Instruction for the entries that follow: retype exactly the lines from the line with "1) **Article Identification**" to the line with "of embeddings offline", both included, and omit all others.

BEGIN Record set

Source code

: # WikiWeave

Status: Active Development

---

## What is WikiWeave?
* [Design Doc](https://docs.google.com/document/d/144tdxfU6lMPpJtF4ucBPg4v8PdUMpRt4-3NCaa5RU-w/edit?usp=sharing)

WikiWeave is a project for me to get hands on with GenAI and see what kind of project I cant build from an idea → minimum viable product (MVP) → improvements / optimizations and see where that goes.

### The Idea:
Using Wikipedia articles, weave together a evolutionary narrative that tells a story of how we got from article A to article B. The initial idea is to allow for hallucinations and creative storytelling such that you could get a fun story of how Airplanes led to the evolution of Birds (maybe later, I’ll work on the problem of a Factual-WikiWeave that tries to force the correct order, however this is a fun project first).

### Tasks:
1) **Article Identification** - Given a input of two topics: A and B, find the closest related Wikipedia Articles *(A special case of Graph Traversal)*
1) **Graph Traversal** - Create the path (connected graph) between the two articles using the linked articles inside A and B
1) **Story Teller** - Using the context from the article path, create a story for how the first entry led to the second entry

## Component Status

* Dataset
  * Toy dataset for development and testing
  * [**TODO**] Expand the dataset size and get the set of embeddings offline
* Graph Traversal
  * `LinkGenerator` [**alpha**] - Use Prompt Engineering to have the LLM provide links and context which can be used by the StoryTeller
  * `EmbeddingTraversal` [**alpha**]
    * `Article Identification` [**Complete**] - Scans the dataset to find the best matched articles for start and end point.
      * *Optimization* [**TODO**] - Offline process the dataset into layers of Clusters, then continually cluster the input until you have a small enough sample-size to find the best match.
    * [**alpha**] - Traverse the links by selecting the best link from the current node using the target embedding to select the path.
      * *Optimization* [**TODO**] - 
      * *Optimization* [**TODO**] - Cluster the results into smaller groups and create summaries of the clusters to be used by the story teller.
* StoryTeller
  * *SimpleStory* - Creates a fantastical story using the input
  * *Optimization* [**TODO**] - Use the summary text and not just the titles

END Record set

→ Expected output
1) **Article Identification** - Given a input of two topics: A and B, find the closest related Wikipedia Articles *(A special case of Graph Traversal)*
1) **Graph Traversal** - Create the path (connected graph) between the two articles using the linked articles inside A and B
1) **Story Teller** - Using the context from the article path, create a story for how the first entry led to the second entry

## Component Status

* Dataset
  * Toy dataset for development and testing
  * [**TODO**] Expand the dataset size and get the set of embeddings offline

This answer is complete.